Elke verschuiving in de definitie betekent een verschuiving in de zichtbaarheid. Een zo breed mogelijk concept van digitaal geweld kan nog meer fenomenen beschrijven en problematiseren. Aan de andere kant kan een bredere term waardevolle focus verliezen. De term ‘digitaal geweld’ is in het leven geroepen om de zorgen van degenen die getroffen zijn door interpersoonlijk geweld zichtbaar te maken – juist omdat deze maar al te gemakkelijk over het hoofd worden gezien.

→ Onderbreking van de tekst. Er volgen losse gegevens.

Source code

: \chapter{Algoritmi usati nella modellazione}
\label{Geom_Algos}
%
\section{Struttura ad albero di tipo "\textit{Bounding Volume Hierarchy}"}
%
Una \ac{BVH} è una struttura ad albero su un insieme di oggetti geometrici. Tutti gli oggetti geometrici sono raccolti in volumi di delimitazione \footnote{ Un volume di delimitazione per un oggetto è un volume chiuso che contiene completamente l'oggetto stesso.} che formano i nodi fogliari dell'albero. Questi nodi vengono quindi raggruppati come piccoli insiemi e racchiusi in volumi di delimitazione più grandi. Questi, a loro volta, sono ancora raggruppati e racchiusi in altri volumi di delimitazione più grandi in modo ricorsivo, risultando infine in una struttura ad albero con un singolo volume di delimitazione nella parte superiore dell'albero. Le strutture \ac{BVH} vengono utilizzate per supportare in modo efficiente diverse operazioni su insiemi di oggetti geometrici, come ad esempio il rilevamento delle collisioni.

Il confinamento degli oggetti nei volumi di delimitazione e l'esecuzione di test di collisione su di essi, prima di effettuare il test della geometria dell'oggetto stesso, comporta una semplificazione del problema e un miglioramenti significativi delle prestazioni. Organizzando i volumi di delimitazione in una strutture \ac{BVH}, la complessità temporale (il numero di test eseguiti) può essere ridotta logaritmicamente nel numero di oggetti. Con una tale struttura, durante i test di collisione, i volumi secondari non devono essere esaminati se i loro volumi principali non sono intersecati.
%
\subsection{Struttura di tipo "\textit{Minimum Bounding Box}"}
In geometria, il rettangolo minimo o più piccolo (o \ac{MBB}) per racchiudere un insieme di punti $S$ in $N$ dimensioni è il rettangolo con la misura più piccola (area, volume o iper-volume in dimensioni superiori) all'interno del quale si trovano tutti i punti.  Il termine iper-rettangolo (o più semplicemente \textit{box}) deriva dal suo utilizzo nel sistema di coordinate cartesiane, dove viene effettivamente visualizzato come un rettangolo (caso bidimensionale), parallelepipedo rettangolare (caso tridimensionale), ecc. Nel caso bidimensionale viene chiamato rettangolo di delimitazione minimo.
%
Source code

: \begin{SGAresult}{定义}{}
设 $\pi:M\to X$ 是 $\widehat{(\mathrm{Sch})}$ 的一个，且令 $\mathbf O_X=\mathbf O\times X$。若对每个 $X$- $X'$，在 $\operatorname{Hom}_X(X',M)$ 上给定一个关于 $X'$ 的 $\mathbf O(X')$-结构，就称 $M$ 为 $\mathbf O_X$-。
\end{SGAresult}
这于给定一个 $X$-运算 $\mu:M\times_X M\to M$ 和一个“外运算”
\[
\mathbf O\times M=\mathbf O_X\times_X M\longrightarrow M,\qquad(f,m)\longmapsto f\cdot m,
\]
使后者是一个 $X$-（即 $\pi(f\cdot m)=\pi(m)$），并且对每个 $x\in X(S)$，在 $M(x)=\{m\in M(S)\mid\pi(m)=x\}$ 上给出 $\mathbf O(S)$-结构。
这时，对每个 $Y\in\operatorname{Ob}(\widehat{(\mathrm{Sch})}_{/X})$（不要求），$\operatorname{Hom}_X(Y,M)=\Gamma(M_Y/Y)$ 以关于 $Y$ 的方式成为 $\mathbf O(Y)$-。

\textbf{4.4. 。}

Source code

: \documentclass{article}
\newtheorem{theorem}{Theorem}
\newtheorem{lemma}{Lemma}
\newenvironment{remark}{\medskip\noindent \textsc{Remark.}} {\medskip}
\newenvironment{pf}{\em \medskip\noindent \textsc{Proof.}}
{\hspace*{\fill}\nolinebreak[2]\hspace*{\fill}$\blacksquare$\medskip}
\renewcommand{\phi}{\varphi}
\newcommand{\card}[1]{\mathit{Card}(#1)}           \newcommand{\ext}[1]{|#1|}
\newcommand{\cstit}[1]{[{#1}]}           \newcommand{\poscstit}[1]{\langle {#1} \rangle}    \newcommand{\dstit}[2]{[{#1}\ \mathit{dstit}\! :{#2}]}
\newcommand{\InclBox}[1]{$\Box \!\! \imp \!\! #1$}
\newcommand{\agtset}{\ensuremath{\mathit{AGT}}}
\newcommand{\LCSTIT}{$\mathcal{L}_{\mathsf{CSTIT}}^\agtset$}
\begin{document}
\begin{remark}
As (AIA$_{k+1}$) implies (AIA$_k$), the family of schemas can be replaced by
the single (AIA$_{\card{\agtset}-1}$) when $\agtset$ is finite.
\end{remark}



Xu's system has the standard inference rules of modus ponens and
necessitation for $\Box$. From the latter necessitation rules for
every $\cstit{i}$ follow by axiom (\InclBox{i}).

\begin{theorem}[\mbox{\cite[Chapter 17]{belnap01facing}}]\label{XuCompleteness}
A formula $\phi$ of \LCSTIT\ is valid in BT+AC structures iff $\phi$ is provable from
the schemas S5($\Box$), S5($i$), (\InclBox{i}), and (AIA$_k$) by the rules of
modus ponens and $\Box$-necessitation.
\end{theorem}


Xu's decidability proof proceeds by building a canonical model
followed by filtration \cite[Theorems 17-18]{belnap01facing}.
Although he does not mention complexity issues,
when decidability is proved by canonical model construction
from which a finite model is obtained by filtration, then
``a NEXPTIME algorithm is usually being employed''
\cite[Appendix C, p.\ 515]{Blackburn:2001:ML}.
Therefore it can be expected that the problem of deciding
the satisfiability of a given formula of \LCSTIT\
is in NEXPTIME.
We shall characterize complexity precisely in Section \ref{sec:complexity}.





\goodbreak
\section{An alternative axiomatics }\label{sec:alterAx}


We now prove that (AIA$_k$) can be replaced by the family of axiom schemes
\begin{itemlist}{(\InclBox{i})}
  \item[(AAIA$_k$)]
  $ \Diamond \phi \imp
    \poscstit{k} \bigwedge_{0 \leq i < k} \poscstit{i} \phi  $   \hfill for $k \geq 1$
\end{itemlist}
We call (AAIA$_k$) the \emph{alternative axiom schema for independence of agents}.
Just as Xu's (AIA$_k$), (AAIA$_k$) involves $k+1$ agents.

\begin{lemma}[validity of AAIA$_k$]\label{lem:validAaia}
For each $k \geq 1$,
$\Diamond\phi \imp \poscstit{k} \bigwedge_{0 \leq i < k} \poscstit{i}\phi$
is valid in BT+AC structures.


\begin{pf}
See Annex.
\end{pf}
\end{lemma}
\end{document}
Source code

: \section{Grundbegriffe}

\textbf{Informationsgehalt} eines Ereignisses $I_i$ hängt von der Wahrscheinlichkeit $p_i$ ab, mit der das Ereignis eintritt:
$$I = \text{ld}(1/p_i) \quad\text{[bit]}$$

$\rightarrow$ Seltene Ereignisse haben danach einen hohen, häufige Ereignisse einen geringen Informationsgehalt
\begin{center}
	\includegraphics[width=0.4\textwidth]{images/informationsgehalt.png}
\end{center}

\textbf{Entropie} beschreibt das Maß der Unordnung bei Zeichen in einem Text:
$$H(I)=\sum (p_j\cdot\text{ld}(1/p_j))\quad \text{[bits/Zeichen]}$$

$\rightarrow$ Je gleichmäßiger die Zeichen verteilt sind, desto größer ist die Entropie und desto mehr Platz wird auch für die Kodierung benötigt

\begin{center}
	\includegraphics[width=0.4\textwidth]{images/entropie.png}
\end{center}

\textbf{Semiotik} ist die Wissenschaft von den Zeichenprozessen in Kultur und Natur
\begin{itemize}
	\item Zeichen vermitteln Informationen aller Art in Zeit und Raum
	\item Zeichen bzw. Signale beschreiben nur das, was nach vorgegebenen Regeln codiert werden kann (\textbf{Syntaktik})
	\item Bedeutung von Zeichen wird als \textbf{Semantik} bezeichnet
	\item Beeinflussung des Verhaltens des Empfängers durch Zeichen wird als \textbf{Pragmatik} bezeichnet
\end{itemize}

Het uitbreiden van de term naar bedrijven, organisaties of staten zou op zijn beurt deze zichtbaarheid beperken. Er zijn al andere termen voor de problemen van dergelijke actoren, bijvoorbeeld haatzaaiende uitlatingen. Dit essay pleit daarom voor een gericht begrip van digitaal geweld als interpersoonlijk geweld.
De term is momenteel duidelijk aan het veranderen, en uniform gebruik is niet in zicht; zelfs niet op netzpolitik.org. Naarmate het begrip van ‘digitaal geweld’ bij publiek gebruik diffuser wordt, neemt de behoefte aan aanvullende, preciezere uitdrukkingen toe. Zo zou ‘digitaal partnergeweld’ weer een verloren focus kunnen krijgen door de vormen van geweld in nauwe sociale gebieden weer bijzonder zichtbaar te maken. De manier waarop nieuwsmedia, politici, onderzoekers, maatschappelijk werkers en andere professionals praten over ‘digitaal geweld’ draagt aanzienlijk bij aan de betekenissen die de term wint en verliest – en wiens zorgen het zichtbaar of onzichtbaar maakt.